Records from a collection:

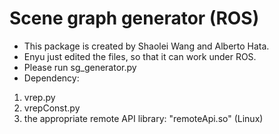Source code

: # Scene graph generator (ROS)

- This package is created by Shaolei Wang and Alberto Hata.
- Enyu just edited the files, so that it can work under ROS.
- Please run sg_generator.py
- Dependency:  
1. vrep.py
2. vrepConst.py
3. the appropriate remote API library: "remoteApi.so" (Linux)


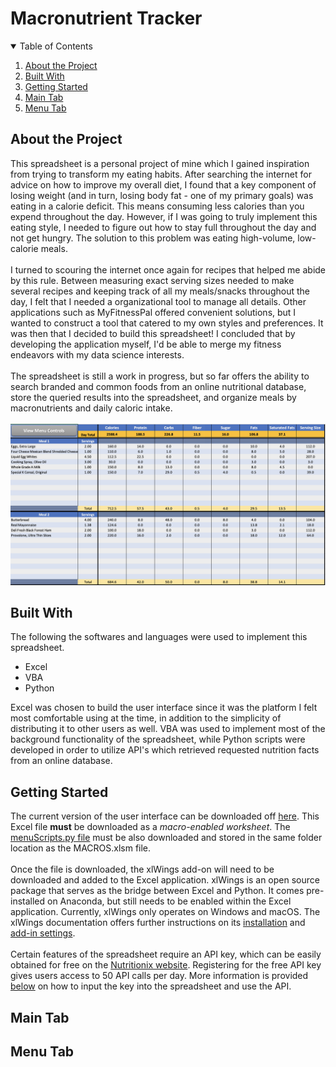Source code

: # Macronutrient Tracker
<!-- TABLE OF CONTENTS -->
<details open="open">
  <summary>Table of Contents</summary>
  <ol>
    <li><a href="#about-the-project">About the Project</a></li>
    <li><a href="#built-with">Built With</a></li>
    <li><a href="#getting-started">Getting Started</a></li>
    <li><a href="#main-tab">Main Tab</a></li>
    <li><a href="#menu-tab">Menu Tab</a></li>
<!-- TO BE USED LATER
    <li>
      <a href="#user-interface-walkthrough">User Interface Walkthrough</a>
      <ul>
        <li><a href="#search-criteria-and-filters">Search Criteria and Filters</a></li>
        <li><a href="#view-more-flight-information">View More Flight Information</a></li>
        <li><a href="#reschedule-a-flight">Reschedule a Flight</a></li>
        <li><a href="#cancel-a-flight">Cancel a Flight</a></li>
      </ul>
    </li>
    <li><a href="#acknowledgements">Acknowledgements</a></li>
-->
  </ol>
</details>

<!-- ABOUT THE PROJECT -->
## About the Project

This spreadsheet is a personal project of mine which I gained inspiration from trying to transform my eating habits. After searching the internet for advice on how to improve my overall diet, I found that a key component of losing weight (and in turn, losing body fat - one of my primary goals) was eating in a calorie deficit. This means consuming less calories than you expend throughout the day. However, if I was going to truly implement this eating style, I needed to figure out how to stay full throughout the day and not get hungry. The solution to this problem was eating high-volume, low-calorie meals. 
<br><br>
I turned to scouring the internet once again for recipes that helped me abide by this rule. Between measuring exact serving sizes needed to make several recipes and keeping track of all my meals/snacks throughout the day, I felt that I needed a organizational tool to manage all details. Other applications such as MyFitnessPal offered convenient solutions, but I wanted to construct a tool that catered to my own styles and preferences. It was then that I decided to build this spreadsheet! I concluded that by developing the application myself, I'd be able to merge my fitness endeavors with my data science interests.
<br><br>
The spreadsheet is still a work in progress, but so far offers the ability to search branded and common foods from an online nutritional database, store the queried results into the spreadsheet, and organize meals by macronutrients and daily caloric intake.
<br><br>
<kbd>
<img src="https://github.com/nicholasgonzalez1/Macronutrient_Tracker/blob/main/images/user_interface.png?raw=true" width="700">
</kbd><br>

<!-- BUILT WITH -->
## Built With
The following the softwares and languages were used to implement this spreadsheet.
* Excel
* VBA
* Python

Excel was chosen to build the user interface since it was the platform I felt most comfortable using at the time, in addition to the simplicity of distributing it to other users as well. VBA was used to implement most of the background functionality of the spreadsheet, while Python scripts were developed in order to utilize API's which retrieved requested nutrition facts from an online database.

<!-- GETTING STARTED -->
## Getting Started
The current version of the user interface can be downloaded off [here](https://github.com/nicholasgonzalez1/Macronutrient_Tracker/blob/main/MACROS.xlsm). This Excel file **must** be downloaded as a *macro-enabled worksheet*. The [menuScripts.py file](https://github.com/nicholasgonzalez1/Macronutrient_Tracker/blob/main/menuScripts.py) must be also downloaded and stored in the same folder location as the MACROS.xlsm file. 
<br><br>
Once the file is downloaded, the xlWings add-on will need to be downloaded and added to the Excel application. xlWings is an open source package that serves as the bridge between Excel and Python. It comes pre-installed on Anaconda, but still needs to be enabled within the Excel application. Currently, xlWings only operates on Windows and macOS. The xlWings documentation offers further instructions on its [installation](https://docs.xlwings.org/en/stable/installation.html) and [add-in settings](https://docs.xlwings.org/en/stable/addin.html#xlwings-addin).
<br><br>
Certain features of the spreadsheet require an API key, which can be easily obtained for free on the [Nutritionix website](https://www.nutritionix.com/business/api). Registering for the free API key gives users access to 50 API calls per day. More information is provided [below]() on how to input the key into the spreadsheet and use the API.

## Main Tab

## Menu Tab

-- ACTIVITY --
Could you give all the records again, exactly, minus the pictures?

-- TASK RESPONSE --
Source code

: # Scene graph generator (ROS)

- This package is created by Shaolei Wang and Alberto Hata.
- Enyu just edited the files, so that it can work under ROS.
- Please run sg_generator.py
- Dependency:  
1. vrep.py
2. vrepConst.py
3. the appropriate remote API library: "remoteApi.so" (Linux)


Source code

: # Macronutrient Tracker
<!-- TABLE OF CONTENTS -->
<details open="open">
  <summary>Table of Contents</summary>
  <ol>
    <li><a href="#about-the-project">About the Project</a></li>
    <li><a href="#built-with">Built With</a></li>
    <li><a href="#getting-started">Getting Started</a></li>
    <li><a href="#main-tab">Main Tab</a></li>
    <li><a href="#menu-tab">Menu Tab</a></li>
<!-- TO BE USED LATER
    <li>
      <a href="#user-interface-walkthrough">User Interface Walkthrough</a>
      <ul>
        <li><a href="#search-criteria-and-filters">Search Criteria and Filters</a></li>
        <li><a href="#view-more-flight-information">View More Flight Information</a></li>
        <li><a href="#reschedule-a-flight">Reschedule a Flight</a></li>
        <li><a href="#cancel-a-flight">Cancel a Flight</a></li>
      </ul>
    </li>
    <li><a href="#acknowledgements">Acknowledgements</a></li>
-->
  </ol>
</details>

<!-- ABOUT THE PROJECT -->
## About the Project

This spreadsheet is a personal project of mine which I gained inspiration from trying to transform my eating habits. After searching the internet for advice on how to improve my overall diet, I found that a key component of losing weight (and in turn, losing body fat - one of my primary goals) was eating in a calorie deficit. This means consuming less calories than you expend throughout the day. However, if I was going to truly implement this eating style, I needed to figure out how to stay full throughout the day and not get hungry. The solution to this problem was eating high-volume, low-calorie meals. 
<br><br>
I turned to scouring the internet once again for recipes that helped me abide by this rule. Between measuring exact serving sizes needed to make several recipes and keeping track of all my meals/snacks throughout the day, I felt that I needed a organizational tool to manage all details. Other applications such as MyFitnessPal offered convenient solutions, but I wanted to construct a tool that catered to my own styles and preferences. It was then that I decided to build this spreadsheet! I concluded that by developing the application myself, I'd be able to merge my fitness endeavors with my data science interests.
<br><br>
The spreadsheet is still a work in progress, but so far offers the ability to search branded and common foods from an online nutritional database, store the queried results into the spreadsheet, and organize meals by macronutrients and daily caloric intake.
<br><br>
<kbd>
<img src="https://github.com/nicholasgonzalez1/Macronutrient_Tracker/blob/main/images/user_interface.png?raw=true" width="700">
</kbd><br>

<!-- BUILT WITH -->
## Built With
The following the softwares and languages were used to implement this spreadsheet.
* Excel
* VBA
* Python

Excel was chosen to build the user interface since it was the platform I felt most comfortable using at the time, in addition to the simplicity of distributing it to other users as well. VBA was used to implement most of the background functionality of the spreadsheet, while Python scripts were developed in order to utilize API's which retrieved requested nutrition facts from an online database.

<!-- GETTING STARTED -->
## Getting Started
The current version of the user interface can be downloaded off [here](https://github.com/nicholasgonzalez1/Macronutrient_Tracker/blob/main/MACROS.xlsm). This Excel file **must** be downloaded as a *macro-enabled worksheet*. The [menuScripts.py file](https://github.com/nicholasgonzalez1/Macronutrient_Tracker/blob/main/menuScripts.py) must be also downloaded and stored in the same folder location as the MACROS.xlsm file. 
<br><br>
Once the file is downloaded, the xlWings add-on will need to be downloaded and added to the Excel application. xlWings is an open source package that serves as the bridge between Excel and Python. It comes pre-installed on Anaconda, but still needs to be enabled within the Excel application. Currently, xlWings only operates on Windows and macOS. The xlWings documentation offers further instructions on its [installation](https://docs.xlwings.org/en/stable/installation.html) and [add-in settings](https://docs.xlwings.org/en/stable/addin.html#xlwings-addin).
<br><br>
Certain features of the spreadsheet require an API key, which can be easily obtained for free on the [Nutritionix website](https://www.nutritionix.com/business/api). Registering for the free API key gives users access to 50 API calls per day. More information is provided [below]() on how to input the key into the spreadsheet and use the API.

## Main Tab

## Menu Tab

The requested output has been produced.